Dataset records
------------------------
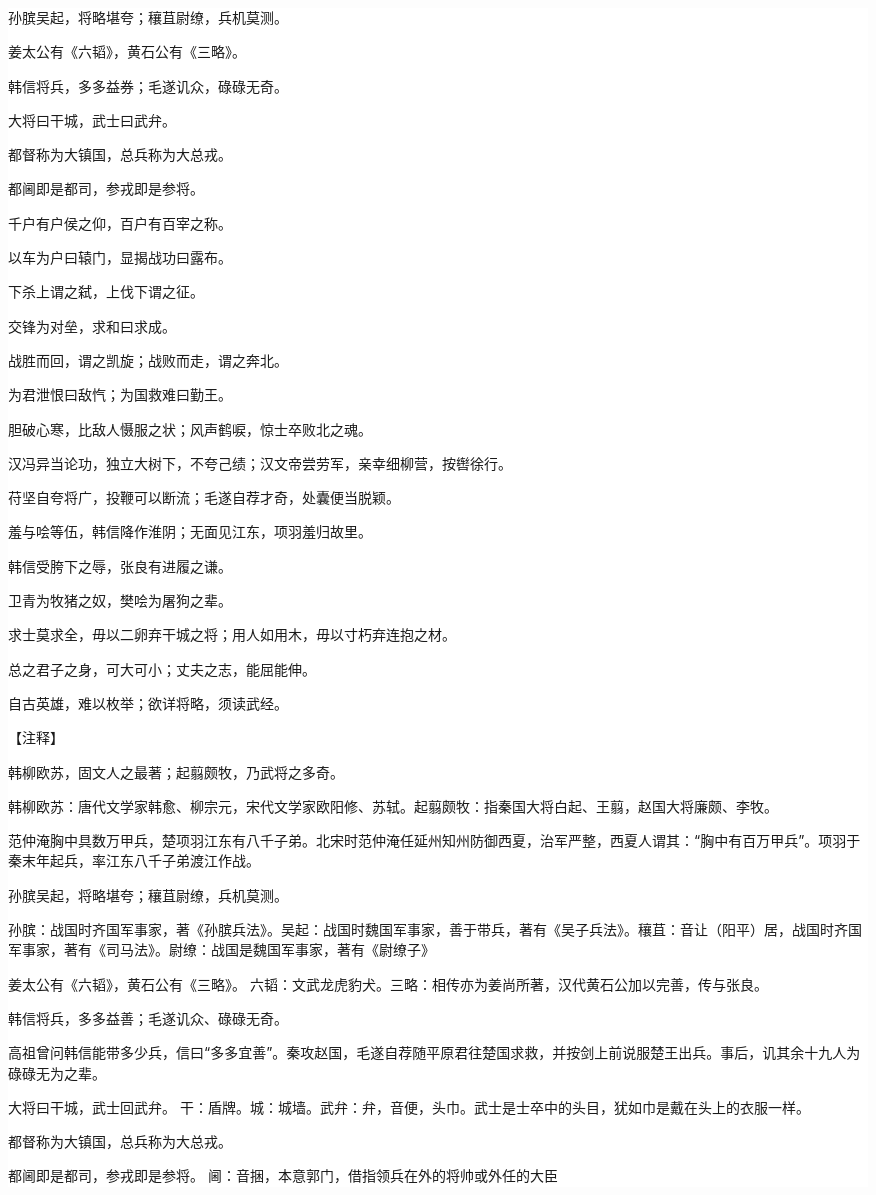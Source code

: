 孙膑吴起，将略堪夸；穰苴尉缭，兵机莫测。  

姜太公有《六韬》，黄石公有《三略》。  

韩信将兵，多多益券；毛遂讥众，碌碌无奇。  

大将曰干城，武士曰武弁。  

都督称为大镇国，总兵称为大总戎。  

都阃即是都司，参戎即是参将。  

千户有户侯之仰，百户有百宰之称。  

以车为户曰辕门，显揭战功曰露布。  

下杀上谓之弑，上伐下谓之征。  

交锋为对垒，求和曰求成。  

战胜而回，谓之凯旋；战败而走，谓之奔北。  

为君泄恨曰敌忾；为国救难曰勤王。  

胆破心寒，比敌人慑服之状；风声鹤唳，惊士卒败北之魂。  

汉冯异当论功，独立大树下，不夸己绩；汉文帝尝劳军，亲幸细柳营，按辔徐行。  

苻坚自夸将广，投鞭可以断流；毛遂自荐才奇，处囊便当脱颖。  

羞与哙等伍，韩信降作淮阴；无面见江东，项羽羞归故里。  

韩信受胯下之辱，张良有进履之谦。  

卫青为牧猪之奴，樊哙为屠狗之辈。  

求士莫求全，毋以二卵弃干城之将；用人如用木，毋以寸朽弃连抱之材。  

总之君子之身，可大可小；丈夫之志，能屈能伸。  

自古英雄，难以枚举；欲详将略，须读武经。  

【注释】  

韩柳欧苏，固文人之最著；起翦颇牧，乃武将之多奇。

韩柳欧苏：唐代文学家韩愈、柳宗元，宋代文学家欧阳修、苏轼。起翦颇牧：指秦国大将白起、王翦，赵国大将廉颇、李牧。  

范仲淹胸中具数万甲兵，楚项羽江东有八千子弟。北宋时范仲淹任延州知州防御西夏，治军严整，西夏人谓其：“胸中有百万甲兵”。项羽于秦末年起兵，率江东八千子弟渡江作战。

孙膑吴起，将略堪夸；穰苴尉缭，兵机莫测。

孙膑：战国时齐国军事家，著《孙膑兵法》。吴起：战国时魏国军事家，善于带兵，著有《吴子兵法》。穰苴：音让（阳平）居，战国时齐国军事家，著有《司马法》。尉缭：战国是魏国军事家，著有《尉缭子》  

姜太公有《六韬》，黄石公有《三略》。 六韬：文武龙虎豹犬。三略：相传亦为姜尚所著，汉代黄石公加以完善，传与张良。  

韩信将兵，多多益善；毛遂讥众、碌碌无奇。

高祖曾问韩信能带多少兵，信曰“多多宜善”。秦攻赵国，毛遂自荐随平原君往楚国求救，并按剑上前说服楚王出兵。事后，讥其余十九人为碌碌无为之辈。  

大将曰干城，武士回武弁。 干：盾牌。城：城墙。武弁：弁，音便，头巾。武士是士卒中的头目，犹如巾是戴在头上的衣服一样。  

都督称为大镇国，总兵称为大总戎。

都阃即是都司，参戎即是参将。 阃：音捆，本意郭门，借指领兵在外的将帅或外任的大臣  
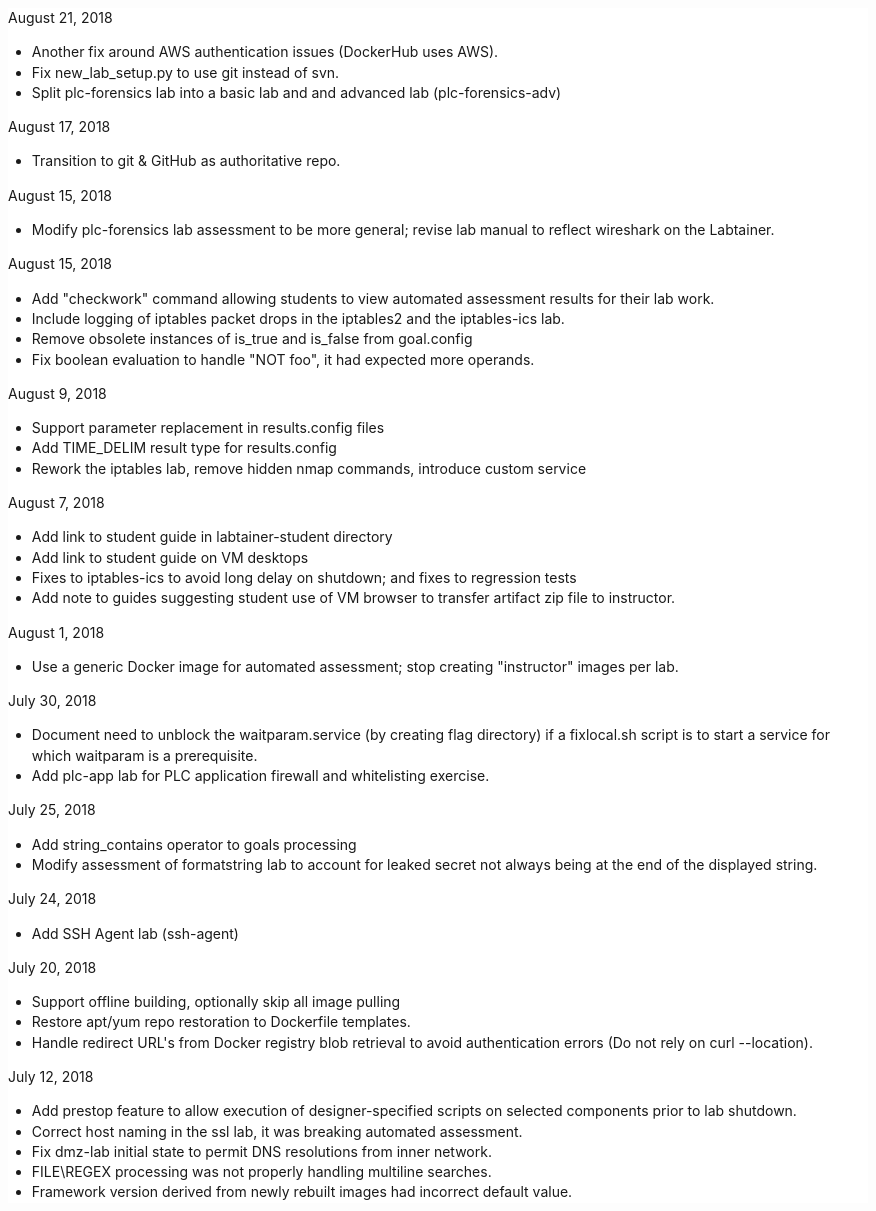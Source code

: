 August 21, 2018
- Another fix around AWS authentication issues (DockerHub uses AWS).
- Fix new\_lab\_setup.py to use git instead of svn.
- Split plc-forensics lab into a basic lab and and advanced lab (plc-forensics-adv)

August 17, 2018
- Transition to git & GitHub as authoritative repo.

August 15, 2018
- Modify plc-forensics lab assessment to be more general; revise lab manual to reflect wireshark on the Labtainer.
 
August 15, 2018
- Add "checkwork" command allowing students to view automated assessment  results for their lab work.
- Include logging of iptables packet drops in the iptables2 and the iptables-ics lab.
- Remove obsolete instances of is\_true and is\_false from goal.config
- Fix boolean evaluation to handle "NOT foo", it had expected more operands.

August 9, 2018
- Support parameter replacement in results.config files
- Add TIME\_DELIM result type for results.config
- Rework the iptables lab, remove hidden nmap commands, introduce custom service

August 7, 2018
- Add link to student guide in labtainer-student directory
- Add link to student guide on VM desktops
- Fixes to iptables-ics to avoid long delay on shutdown; and fixes to regression tests
- Add note to guides suggesting student use of VM browser to transfer artifact zip file to instructor.

August 1, 2018
- Use a generic Docker image for automated assessment; stop creating "instructor" images per lab.

July 30, 2018
- Document need to unblock the waitparam.service (by creating flag directory)
if a fixlocal.sh script is to start a service for which waitparam is a
prerequisite.
- Add plc-app lab for PLC application firewall and whitelisting exercise.

July 25, 2018
- Add string\_contains operator to goals processing
- Modify assessment of formatstring lab to account for leaked secret not always being
at the end of the displayed string.

July 24, 2018
- Add SSH Agent lab (ssh-agent)

July 20, 2018
- Support offline building, optionally skip all image pulling
- Restore apt/yum repo restoration to Dockerfile templates.
- Handle redirect URL's from Docker registry blob retrieval to avoid 
authentication errors (Do not rely on curl --location).

July 12, 2018
- Add prestop feature to allow execution of designer-specified scripts on
selected components prior to lab shutdown.  
- Correct host naming in the ssl lab, it was breaking automated assessment.
- Fix dmz-lab initial state to permit DNS resolutions from inner network.
- FILE\REGEX processing was not properly handling multiline searches.
- Framework version derived from newly rebuilt images had incorrect default value.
------------------------
● **Required work**
Starting with the first line of the data above, write out each line exactly up to and including the line that holds "总之君子之身，可大可小；丈夫之志，能屈能伸。". Pictures stay out.

● **Written answer**
Source code

: 孙膑吴起，将略堪夸；穰苴尉缭，兵机莫测。  

姜太公有《六韬》，黄石公有《三略》。  

韩信将兵，多多益券；毛遂讥众，碌碌无奇。  

大将曰干城，武士曰武弁。  

都督称为大镇国，总兵称为大总戎。  

都阃即是都司，参戎即是参将。  

千户有户侯之仰，百户有百宰之称。  

以车为户曰辕门，显揭战功曰露布。  

下杀上谓之弑，上伐下谓之征。  

交锋为对垒，求和曰求成。  

战胜而回，谓之凯旋；战败而走，谓之奔北。  

为君泄恨曰敌忾；为国救难曰勤王。  

胆破心寒，比敌人慑服之状；风声鹤唳，惊士卒败北之魂。  

汉冯异当论功，独立大树下，不夸己绩；汉文帝尝劳军，亲幸细柳营，按辔徐行。  

苻坚自夸将广，投鞭可以断流；毛遂自荐才奇，处囊便当脱颖。  

羞与哙等伍，韩信降作淮阴；无面见江东，项羽羞归故里。  

韩信受胯下之辱，张良有进履之谦。  

卫青为牧猪之奴，樊哙为屠狗之辈。  

求士莫求全，毋以二卵弃干城之将；用人如用木，毋以寸朽弃连抱之材。  

总之君子之身，可大可小；丈夫之志，能屈能伸。  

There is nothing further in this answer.